Personal information
- Date of birth: 27 March 1984 (age 41)
- Place of birth: Banja Luka, Bosnia and Herzegovina
- Height: 1.82 m (5 ft 11+1⁄2 in)
- Position: Defender

Team information
- Current team: Karlovac
- Number: 17

Youth career
- FK Džaja Banja Luka
- Borac Banja Luka

Senior career*
- Years: Team / Apps / (Gls)
- 2003–2005: Borac Banja Luka
- 2004: -> FK Krila Borca (loan)
- 2005: -> Kozara (loan)
- 2006: Panachaiki
- 2006: Borac Banja Luka
- 2007–2008: Segesta
- 2008–2009: Inter Zaprešić / 0 / (0)
- 2008–2009: -> Segesta (loan) / 20 / (1)
- 2009–2011: Lučko / 38 / (0)
- 2011: Karlovac / 11 / (0)
- 2012: Rudar Prijedor / 22 / (0)
- 2013: Vinogradar / 12 / (2)
- 2013-2014: Zelina / 29 / (1)
- 2014: Sloboda Tuzla / 9 / (0)
- 2015-2016: Sloboda MG
- 2019-2020: Lipik

= Emilko Janković =

Bosnian-Herzegovinian football defender (born 1984)
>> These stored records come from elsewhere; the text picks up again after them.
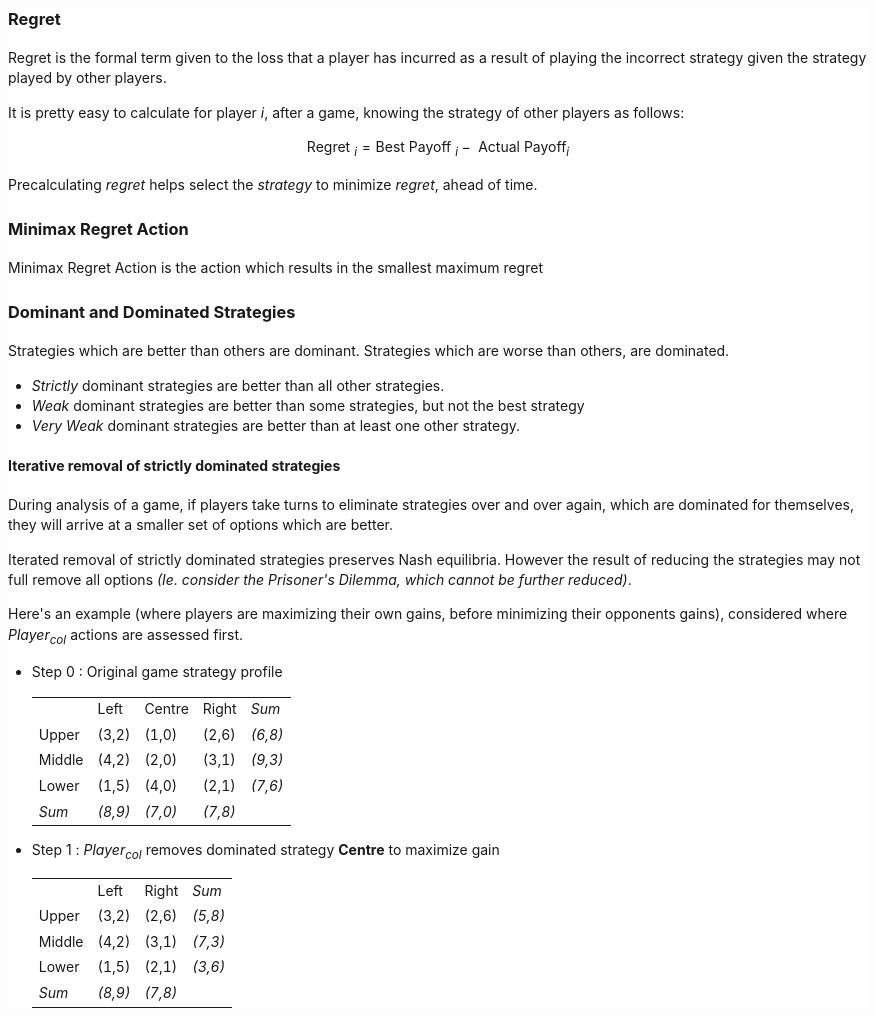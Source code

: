 ### Regret

Regret is the formal term given to the loss that a player has incurred as a result of playing the incorrect strategy given the strategy played by other players.

It is pretty easy to calculate for player $i$, after a game, knowing the strategy of other players as follows:

$$\text{Regret }_i = \text{Best Payoff }_i - \text{ Actual Payoff}_i$$

Precalculating *regret* helps select the *strategy* to minimize *regret*, ahead of time.

### Minimax Regret Action

Minimax Regret Action is the action which results in the smallest maximum regret

### Dominant and Dominated Strategies 

Strategies which are better than others are dominant.  Strategies which are worse than others, are dominated.

- *Strictly* dominant strategies are better than all other strategies.
- *Weak* dominant strategies are better than some strategies, but not the best strategy
- *Very Weak* dominant strategies are better than at least one other strategy.

#### Iterative removal of strictly dominated strategies

During analysis of a game, if players take turns to eliminate strategies over and over again, which are dominated for themselves, they will arrive at a smaller set of options which are better.

Iterated removal of strictly dominated strategies preserves Nash equilibria. However the result of reducing the strategies may not full remove all options *(Ie. consider the Prisoner's Dilemma, which cannot be further reduced)*.

Here's an example (where players are maximizing their own gains, before minimizing their opponents gains), considered where $Player_{col}$ actions are assessed first.

- Step 0 : Original game strategy profile

    <table>
    <tr><td class="none"></td><td class="none">Left</td><td class="none">Centre</td><td class="none">Right</td><td class="none"><i>Sum</i></td></tr>
    <tr><td class="none">Upper</td><td class="cell">(3,2)</td><td class="cell">(1,0)</td><td class="cell">(2,6)</td><td class="cell"><i>(6,8)</i></td></tr>
    <tr><td class="none">Middle</td><td class="cell">(4,2)</td><td class="cell">(2,0)</td><td class="cell">(3,1)</td><td class="cell"><i>(9,3)</i></td></tr>
    <tr><td class="none">Lower</td><td class="cell">(1,5)</td><td class="cell">(4,0)</td><td class="cell">(2,1)</td><td class="cell"><i>(7,6)</i></td></tr>
    <tr><td class="none"><i>Sum</i></td><td class="cell"><i>(8,9)</i></td><td class="cell"><i>(7,0)</i></td><td class="cell"><i>(7,8)</i></td><td class="none"></td></tr>
    </table>

- Step 1 : $Player_{col}$ removes dominated strategy **Centre** to maximize gain

    <table>
    <tr><td class="none"></td><td class="none">Left</td><td class="none">Right</td><td class="none"><i>Sum</i></td></tr>
    <tr><td class="none">Upper</td><td class="cell">(3,2)</td><td class="cell">(2,6)</td><td class="cell"><i>(5,8)</i></td></tr>
    <tr><td class="none">Middle</td><td class="cell">(4,2)</td><td class="cell">(3,1)</td><td class="cell"><i>(7,3)</i></td></tr>
    <tr><td class="none">Lower</td><td class="cell">(1,5)</td><td class="cell">(2,1)</td><td class="cell"><i>(3,6)</i></td></tr>
    <tr><td class="none"><i>Sum</i></td><td class="cell"><i>(8,9)</i></td><td class="cell"><i>(7,8)</i></td><td class="none"></td></tr>
    </table>
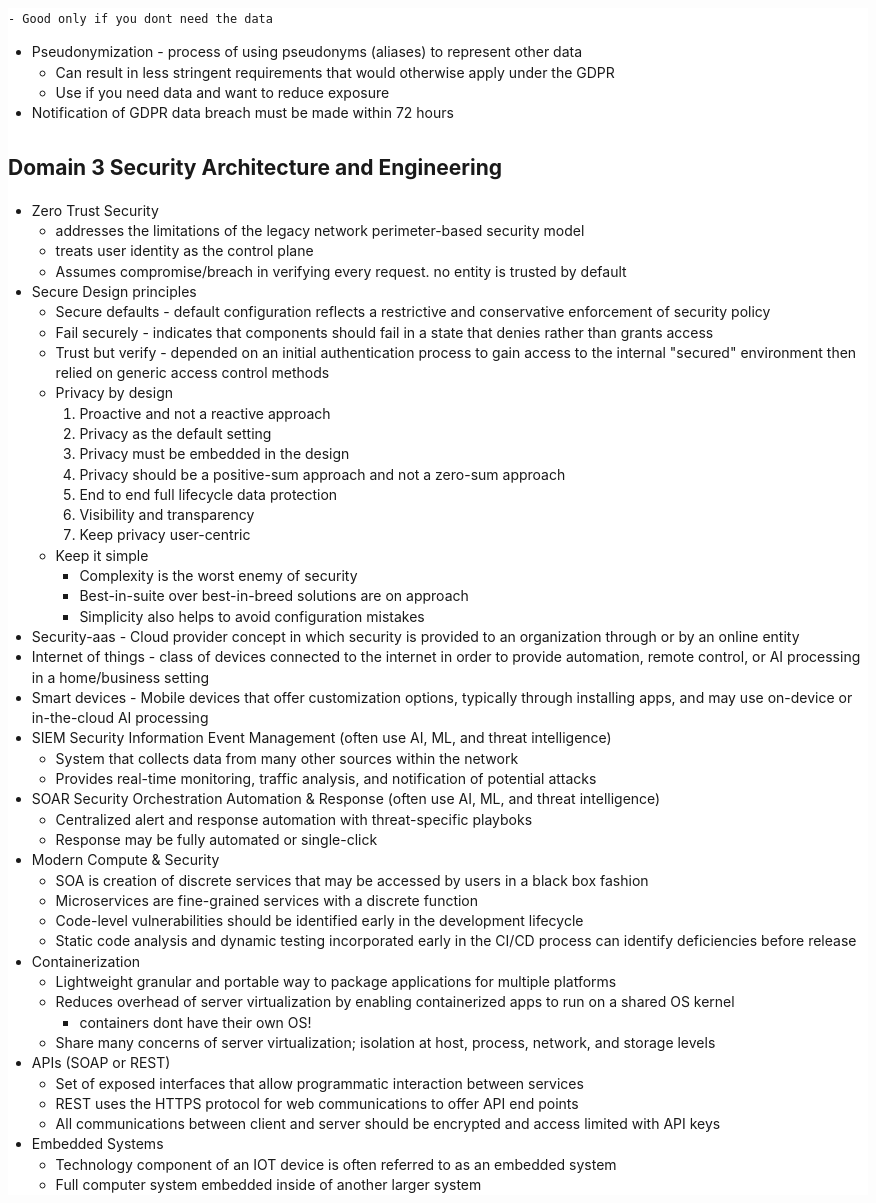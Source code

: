     - Good only if you dont need the data
  - Pseudonymization - process of using pseudonyms (aliases) to represent other data
    - Can result in less stringent requirements that would otherwise apply under the GDPR
    - Use if you need data and want to reduce exposure
  - Notification of GDPR data breach must be made within 72 hours

## Domain 3 Security Architecture and Engineering

- Zero Trust Security
  - addresses the limitations of the legacy network perimeter-based security model
  - treats user identity as the control plane
  - Assumes compromise/breach in verifying every request. no entity is trusted by default
- Secure Design principles
  - Secure defaults - default configuration reflects a restrictive and conservative enforcement of security policy
  - Fail securely - indicates that components should fail in a state that denies rather than grants access
  - Trust but verify - depended on an initial authentication process to gain access to the internal "secured" environment then relied on generic access control methods
  - Privacy by design
    1. Proactive and not a reactive approach
    2. Privacy as the default setting
    3. Privacy must be embedded in the design
    4. Privacy should be a positive-sum approach and not a zero-sum approach
    5. End to end full lifecycle data protection
    6. Visibility and transparency
    7. Keep privacy user-centric
  - Keep it simple 
    - Complexity is the worst enemy of security
    - Best-in-suite over best-in-breed solutions are on approach 
    - Simplicity also helps to avoid configuration mistakes
- Security-aas - Cloud provider concept in which security is provided to an organization through or by an online entity
- Internet of things - class of devices connected to the internet in order to provide automation, remote control, or AI processing in a home/business setting
- Smart devices - Mobile devices that offer customization options, typically through installing apps, and may use on-device or in-the-cloud AI processing
- SIEM Security Information Event Management (often use AI, ML, and threat intelligence)
  - System that collects data from many other sources within the network
  - Provides real-time monitoring, traffic analysis, and notification of potential attacks
- SOAR Security Orchestration Automation & Response (often use AI, ML, and threat intelligence)
  - Centralized alert and response automation with threat-specific playboks
  - Response may be fully automated or single-click
- Modern Compute & Security
  - SOA is creation of discrete services that may be accessed by users in a black box fashion
  - Microservices are fine-grained services with a discrete function
  - Code-level vulnerabilities should be identified early in the development lifecycle
  - Static code analysis and dynamic testing incorporated early in the CI/CD process can identify deficiencies before release
- Containerization
  - Lightweight granular and portable way to package applications for multiple platforms
  - Reduces overhead of server virtualization by enabling containerized apps to run on a shared OS kernel
    - containers dont have their own OS!
  - Share many concerns of server virtualization; isolation at host, process, network, and storage levels
- APIs (SOAP or REST)
  - Set of exposed interfaces that allow programmatic interaction between services
  - REST uses the HTTPS protocol for web communications to offer API end points
  - All communications between client and server should be encrypted and access limited with API keys
- Embedded Systems
  - Technology component of an IOT device is often referred to as an embedded system
  - Full computer system embedded inside of another larger system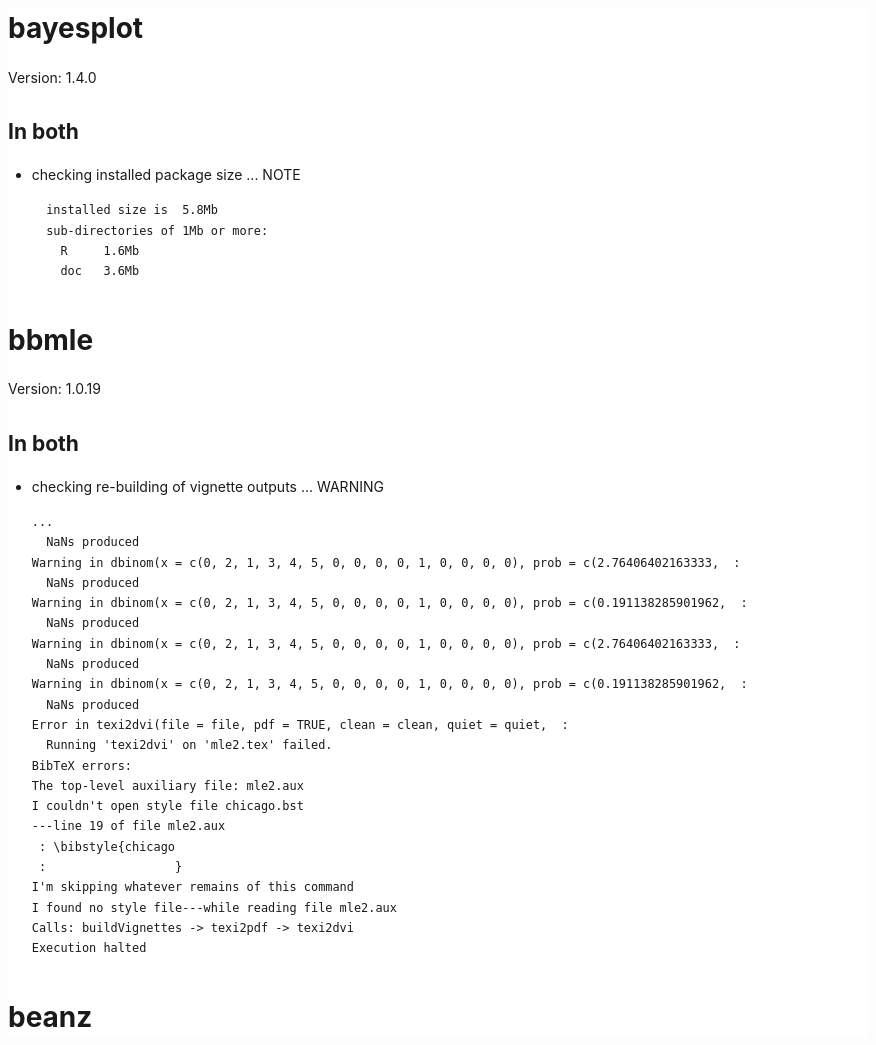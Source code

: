 # bayesplot

Version: 1.4.0

## In both

*   checking installed package size ... NOTE
    ```
      installed size is  5.8Mb
      sub-directories of 1Mb or more:
        R     1.6Mb
        doc   3.6Mb
    ```

# bbmle

Version: 1.0.19

## In both

*   checking re-building of vignette outputs ... WARNING
    ```
    ...
      NaNs produced
    Warning in dbinom(x = c(0, 2, 1, 3, 4, 5, 0, 0, 0, 0, 1, 0, 0, 0, 0), prob = c(2.76406402163333,  :
      NaNs produced
    Warning in dbinom(x = c(0, 2, 1, 3, 4, 5, 0, 0, 0, 0, 1, 0, 0, 0, 0), prob = c(0.191138285901962,  :
      NaNs produced
    Warning in dbinom(x = c(0, 2, 1, 3, 4, 5, 0, 0, 0, 0, 1, 0, 0, 0, 0), prob = c(2.76406402163333,  :
      NaNs produced
    Warning in dbinom(x = c(0, 2, 1, 3, 4, 5, 0, 0, 0, 0, 1, 0, 0, 0, 0), prob = c(0.191138285901962,  :
      NaNs produced
    Error in texi2dvi(file = file, pdf = TRUE, clean = clean, quiet = quiet,  : 
      Running 'texi2dvi' on 'mle2.tex' failed.
    BibTeX errors:
    The top-level auxiliary file: mle2.aux
    I couldn't open style file chicago.bst
    ---line 19 of file mle2.aux
     : \bibstyle{chicago
     :                  }
    I'm skipping whatever remains of this command
    I found no style file---while reading file mle2.aux
    Calls: buildVignettes -> texi2pdf -> texi2dvi
    Execution halted
    ```

# beanz
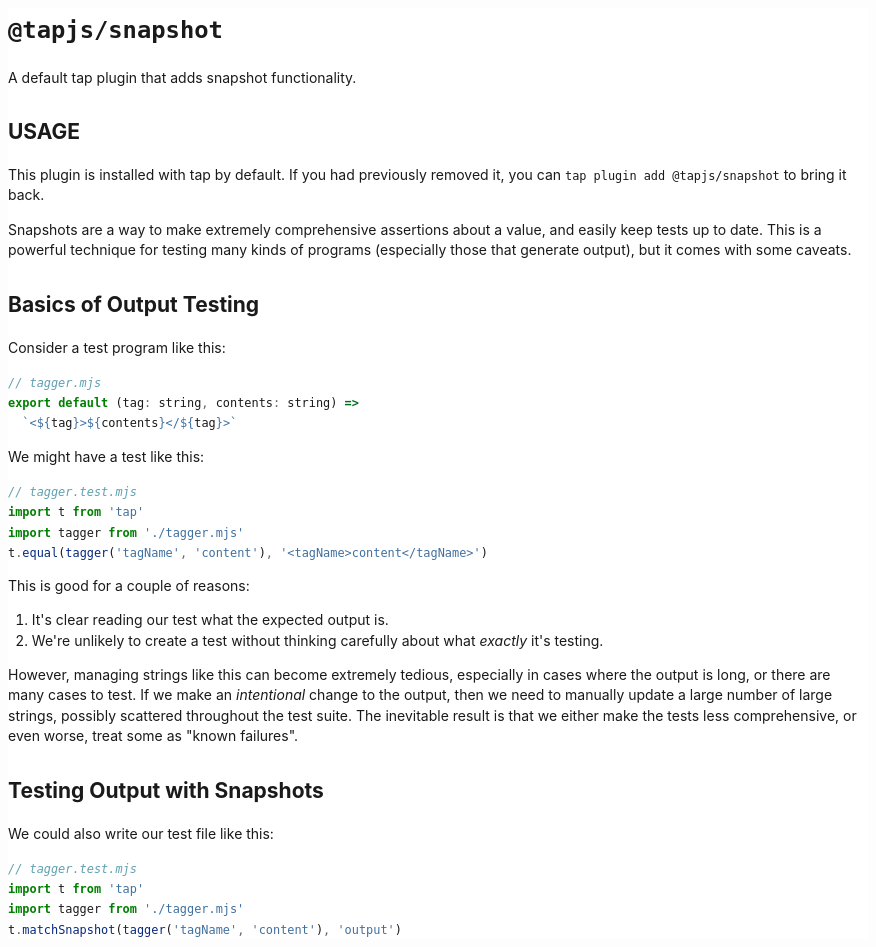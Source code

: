 # `@tapjs/snapshot`

A default tap plugin that adds snapshot functionality.

## USAGE

This plugin is installed with tap by default. If you had
previously removed it, you can `tap plugin add @tapjs/snapshot` to
bring it back.

Snapshots are a way to make extremely comprehensive assertions
about a value, and easily keep tests up to date. This is a
powerful technique for testing many kinds of programs (especially
those that generate output), but it comes with some caveats.

## Basics of Output Testing

Consider a test program like this:

```js
// tagger.mjs
export default (tag: string, contents: string) =>
  `<${tag}>${contents}</${tag}>`
```

We might have a test like this:

```js
// tagger.test.mjs
import t from 'tap'
import tagger from './tagger.mjs'
t.equal(tagger('tagName', 'content'), '<tagName>content</tagName>')
```

This is good for a couple of reasons:

1. It's clear reading our test what the expected output is.
2. We're unlikely to create a test without thinking carefully about
   what _exactly_ it's testing.

However, managing strings like this can become extremely tedious,
especially in cases where the output is long, or there are many cases
to test. If we make an _intentional_ change to the output, then we
need to manually update a large number of large strings, possibly
scattered throughout the test suite. The inevitable result is
that we either make the tests less comprehensive, or even worse,
treat some as "known failures".

## Testing Output with Snapshots

We could also write our test file like this:

```js
// tagger.test.mjs
import t from 'tap'
import tagger from './tagger.mjs'
t.matchSnapshot(tagger('tagName', 'content'), 'output')
```
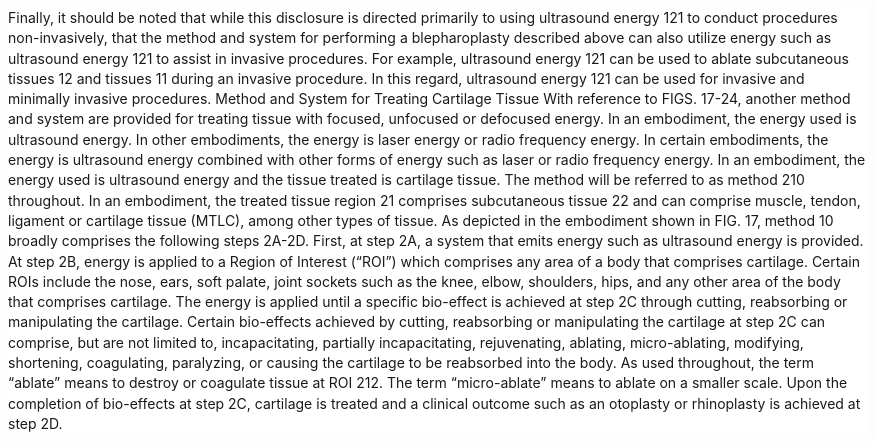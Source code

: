 Finally, it should be noted that while this disclosure is directed primarily to using ultrasound energy 121 to conduct procedures non-invasively, that the method and system for performing a blepharoplasty described above can also utilize energy such as ultrasound energy 121 to assist in invasive procedures. For example, ultrasound energy 121 can be used to ablate subcutaneous tissues 12 and tissues 11 during an invasive procedure. In this regard, ultrasound energy 121 can be used for invasive and minimally invasive procedures.
Method and System for Treating Cartilage Tissue
With reference to FIGS. 17-24, another method and system are provided for treating tissue with focused, unfocused or defocused energy. In an embodiment, the energy used is ultrasound energy. In other embodiments, the energy is laser energy or radio frequency energy. In certain embodiments, the energy is ultrasound energy combined with other forms of energy such as laser or radio frequency energy. In an embodiment, the energy used is ultrasound energy and the tissue treated is cartilage tissue. The method will be referred to as method 210 throughout. In an embodiment, the treated tissue region 21 comprises subcutaneous tissue 22 and can comprise muscle, tendon, ligament or cartilage tissue (MTLC), among other types of tissue.
As depicted in the embodiment shown in FIG. 17, method 10 broadly comprises the following steps 2A-2D. First, at step 2A, a system that emits energy such as ultrasound energy is provided. At step 2B, energy is applied to a Region of Interest (“ROI”) which comprises any area of a body that comprises cartilage. Certain ROIs include the nose, ears, soft palate, joint sockets such as the knee, elbow, shoulders, hips, and any other area of the body that comprises cartilage. The energy is applied until a specific bio-effect is achieved at step 2C through cutting, reabsorbing or manipulating the cartilage. Certain bio-effects achieved by cutting, reabsorbing or manipulating the cartilage at step 2C can comprise, but are not limited to, incapacitating, partially incapacitating, rejuvenating, ablating, micro-ablating, modifying, shortening, coagulating, paralyzing, or causing the cartilage to be reabsorbed into the body. As used throughout, the term “ablate” means to destroy or coagulate tissue at ROI 212. The term “micro-ablate” means to ablate on a smaller scale. Upon the completion of bio-effects at step 2C, cartilage is treated and a clinical outcome such as an otoplasty or rhinoplasty is achieved at step 2D.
Emilko Janković (born 27 March 1984 in Banja Luka) is a Bosnian-Herzegovinian football defender who last played as a defender for NK Karlovac in the Croatian Prva HNL.

==Club career==
Janković previously played for FK Kozara Gradiška and FK Borac Banja Luka. He first went abroad to play for Panachaiki in the Greek Beta Ethniki. He also played with NK Segesta and NK Inter Zaprešić in Croatia.